● WORK TO COMPLETE
Among the lines below, take the one holding "samples across training", the one holding "an adjustable strictness", and all lines between them. Set them down exactly.

● Saved entries
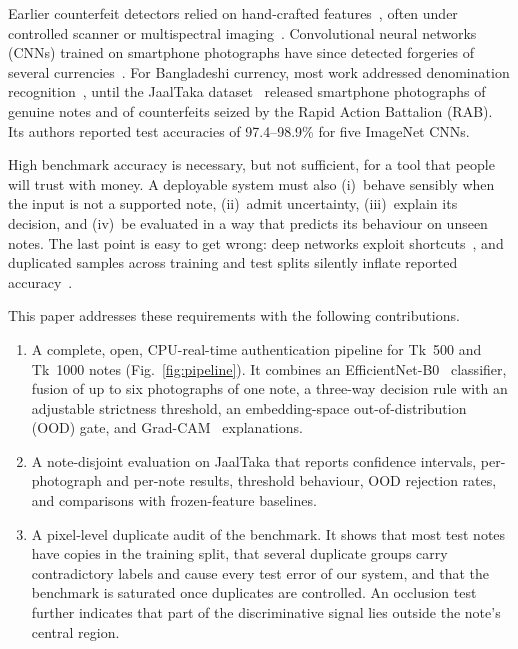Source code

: \documentclass[journal]{IEEEtran}
\begin{document}
Earlier counterfeit detectors relied on hand-crafted features~\cite{yeh2011,
berenguel2016,uddin2016}, often under controlled scanner or multispectral
imaging~\cite{baek2018}. Convolutional neural networks (CNNs) trained on smartphone
photographs have since detected forgeries of several currencies~\cite{pham2020,pham2022}.
For Bangladeshi currency, most work addressed denomination
recognition~\cite{jahangir2007,linkon2020}, until the JaalTaka
dataset~\cite{piyas2025jaaltaka} released smartphone photographs of genuine notes and of
counterfeits seized by the Rapid Action Battalion (RAB). Its authors reported test
accuracies of 97.4--98.9\% for five ImageNet CNNs.

High benchmark accuracy is necessary, but not sufficient, for a tool that people will
trust with money. A deployable system must also (i)~behave sensibly when the input is
not a supported note, (ii)~admit uncertainty, (iii)~explain its decision, and (iv)~be
evaluated in a way that predicts its behaviour on unseen notes. The last point is easy
to get wrong: deep networks exploit shortcuts~\cite{geirhos2020shortcut}, and duplicated
samples across training and test splits silently inflate reported
accuracy~\cite{kapoor2023leakage}.

This paper addresses these requirements with the following contributions.
\begin{enumerate}
\item A complete, open, CPU-real-time authentication pipeline for Tk~500 and Tk~1000
notes (Fig.~\ref{fig:pipeline}). It combines an EfficientNet-B0~\cite{tan2019efficientnet}
classifier, fusion of up to six photographs of one note, a three-way decision rule with
an adjustable strictness threshold, an embedding-space out-of-distribution (OOD) gate,
and Grad-CAM~\cite{selvaraju2017gradcam} explanations.
\item A note-disjoint evaluation on JaalTaka that reports confidence intervals,
per-photograph and per-note results, threshold behaviour, OOD rejection rates, and
comparisons with frozen-feature baselines.
\item A pixel-level duplicate audit of the benchmark. It shows that most test notes have
copies in the training split, that several duplicate groups carry contradictory labels
and cause every test error of our system, and that the benchmark is saturated once
duplicates are controlled. An occlusion test further indicates that part of the
discriminative signal lies outside the note's central region.
\end{enumerate}
\end{document}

● SOLUTION
samples across training and test splits silently inflate reported
accuracy~\cite{kapoor2023leakage}.

This paper addresses these requirements with the following contributions.
\begin{enumerate}
\item A complete, open, CPU-real-time authentication pipeline for Tk~500 and Tk~1000
notes (Fig.~\ref{fig:pipeline}). It combines an EfficientNet-B0~\cite{tan2019efficientnet}
classifier, fusion of up to six photographs of one note, a three-way decision rule with
an adjustable strictness threshold, an embedding-space out-of-distribution (OOD) gate,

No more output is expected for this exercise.